Saved data entries
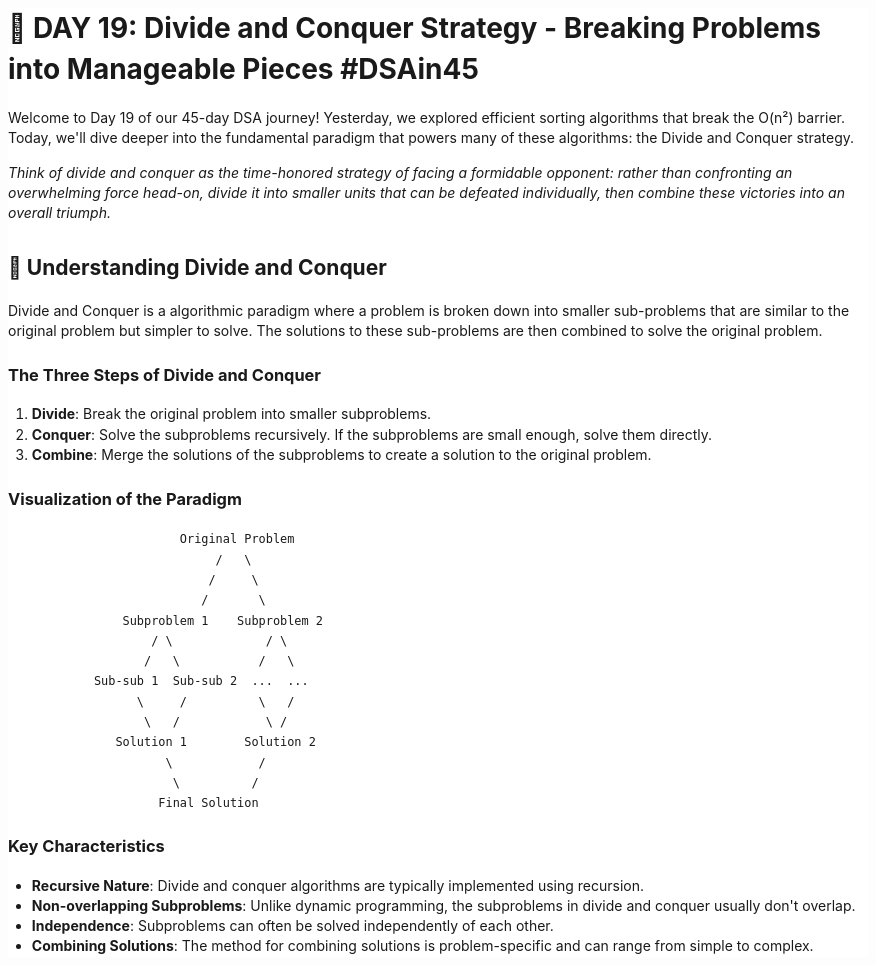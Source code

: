 # 🧩 DAY 19: Divide and Conquer Strategy - Breaking Problems into Manageable Pieces #DSAin45

Welcome to Day 19 of our 45-day DSA journey! Yesterday, we explored efficient sorting algorithms that break the O(n²) barrier. Today, we'll dive deeper into the fundamental paradigm that powers many of these algorithms: the Divide and Conquer strategy.

_Think of divide and conquer as the time-honored strategy of facing a formidable opponent: rather than confronting an overwhelming force head-on, divide it into smaller units that can be defeated individually, then combine these victories into an overall triumph._

## 📌 Understanding Divide and Conquer

Divide and Conquer is a algorithmic paradigm where a problem is broken down into smaller sub-problems that are similar to the original problem but simpler to solve. The solutions to these sub-problems are then combined to solve the original problem.

### The Three Steps of Divide and Conquer

1. **Divide**: Break the original problem into smaller subproblems.
2. **Conquer**: Solve the subproblems recursively. If the subproblems are small enough, solve them directly.
3. **Combine**: Merge the solutions of the subproblems to create a solution to the original problem.

### Visualization of the Paradigm

```
                        Original Problem
                             /   \
                            /     \
                           /       \
                Subproblem 1    Subproblem 2
                    / \             / \
                   /   \           /   \
            Sub-sub 1  Sub-sub 2  ...  ...
                  \     /          \   /
                   \   /            \ /
               Solution 1        Solution 2
                      \            /
                       \          /
                     Final Solution
```

### Key Characteristics

- **Recursive Nature**: Divide and conquer algorithms are typically implemented using recursion.
- **Non-overlapping Subproblems**: Unlike dynamic programming, the subproblems in divide and conquer usually don't overlap.
- **Independence**: Subproblems can often be solved independently of each other.
- **Combining Solutions**: The method for combining solutions is problem-specific and can range from simple to complex.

DIRECTIONS FOR THIS TASK:
Lines containing the word "algorithms" must be found in the data above and copied.

RESPONSE:
Welcome to Day 19 of our 45-day DSA journey! Yesterday, we explored efficient sorting algorithms that break the O(n²) barrier. Today, we'll dive deeper into the fundamental paradigm that powers many of these algorithms: the Divide and Conquer strategy.
- **Recursive Nature**: Divide and conquer algorithms are typically implemented using recursion.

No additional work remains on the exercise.